Stored data entries:

# # # # # # #

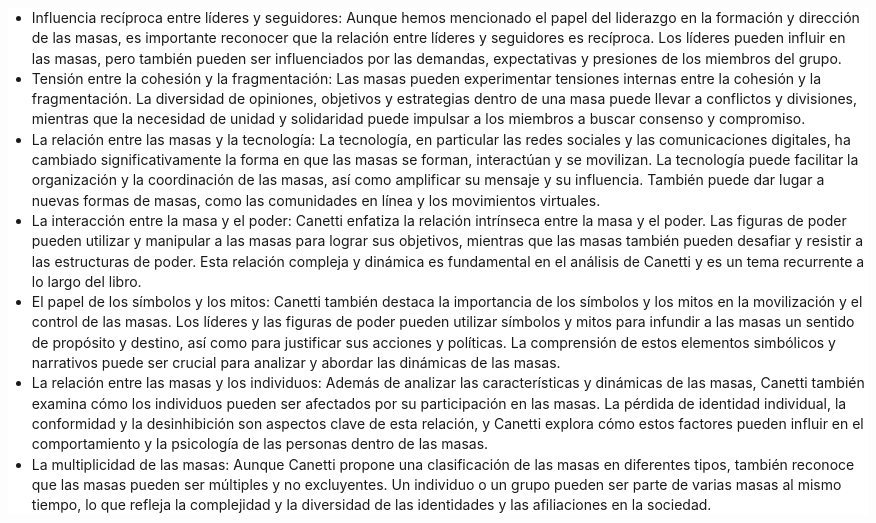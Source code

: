 - Influencia recíproca entre líderes y seguidores: Aunque hemos mencionado el papel del liderazgo en la formación y dirección de las masas, es importante reconocer que la relación entre líderes y seguidores es recíproca. Los líderes pueden influir en las masas, pero también pueden ser influenciados por las demandas, expectativas y presiones de los miembros del grupo.
- Tensión entre la cohesión y la fragmentación: Las masas pueden experimentar tensiones internas entre la cohesión y la fragmentación. La diversidad de opiniones, objetivos y estrategias dentro de una masa puede llevar a conflictos y divisiones, mientras que la necesidad de unidad y solidaridad puede impulsar a los miembros a buscar consenso y compromiso.
- La relación entre las masas y la tecnología: La tecnología, en particular las redes sociales y las comunicaciones digitales, ha cambiado significativamente la forma en que las masas se forman, interactúan y se movilizan. La tecnología puede facilitar la organización y la coordinación de las masas, así como amplificar su mensaje y su influencia. También puede dar lugar a nuevas formas de masas, como las comunidades en línea y los movimientos virtuales.
- La interacción entre la masa y el poder: Canetti enfatiza la relación intrínseca entre la masa y el poder. Las figuras de poder pueden utilizar y manipular a las masas para lograr sus objetivos, mientras que las masas también pueden desafiar y resistir a las estructuras de poder. Esta relación compleja y dinámica es fundamental en el análisis de Canetti y es un tema recurrente a lo largo del libro.
- El papel de los símbolos y los mitos: Canetti también destaca la importancia de los símbolos y los mitos en la movilización y el control de las masas. Los líderes y las figuras de poder pueden utilizar símbolos y mitos para infundir a las masas un sentido de propósito y destino, así como para justificar sus acciones y políticas. La comprensión de estos elementos simbólicos y narrativos puede ser crucial para analizar y abordar las dinámicas de las masas.
- La relación entre las masas y los individuos: Además de analizar las características y dinámicas de las masas, Canetti también examina cómo los individuos pueden ser afectados por su participación en las masas. La pérdida de identidad individual, la conformidad y la desinhibición son aspectos clave de esta relación, y Canetti explora cómo estos factores pueden influir en el comportamiento y la psicología de las personas dentro de las masas.
- La multiplicidad de las masas: Aunque Canetti propone una clasificación de las masas en diferentes tipos, también reconoce que las masas pueden ser múltiples y no excluyentes. Un individuo o un grupo pueden ser parte de varias masas al mismo tiempo, lo que refleja la complejidad y la diversidad de las identidades y las afiliaciones en la sociedad.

# # # # # # #

TASK DESCRIPTION: Looking at the records above, return exactly the lines from the line with "- La interacción" to the line with "- El papel de", both ends included.

COMPLETED EXERCISE:
- La interacción entre la masa y el poder: Canetti enfatiza la relación intrínseca entre la masa y el poder. Las figuras de poder pueden utilizar y manipular a las masas para lograr sus objetivos, mientras que las masas también pueden desafiar y resistir a las estructuras de poder. Esta relación compleja y dinámica es fundamental en el análisis de Canetti y es un tema recurrente a lo largo del libro.
- El papel de los símbolos y los mitos: Canetti también destaca la importancia de los símbolos y los mitos en la movilización y el control de las masas. Los líderes y las figuras de poder pueden utilizar símbolos y mitos para infundir a las masas un sentido de propósito y destino, así como para justificar sus acciones y políticas. La comprensión de estos elementos simbólicos y narrativos puede ser crucial para analizar y abordar las dinámicas de las masas.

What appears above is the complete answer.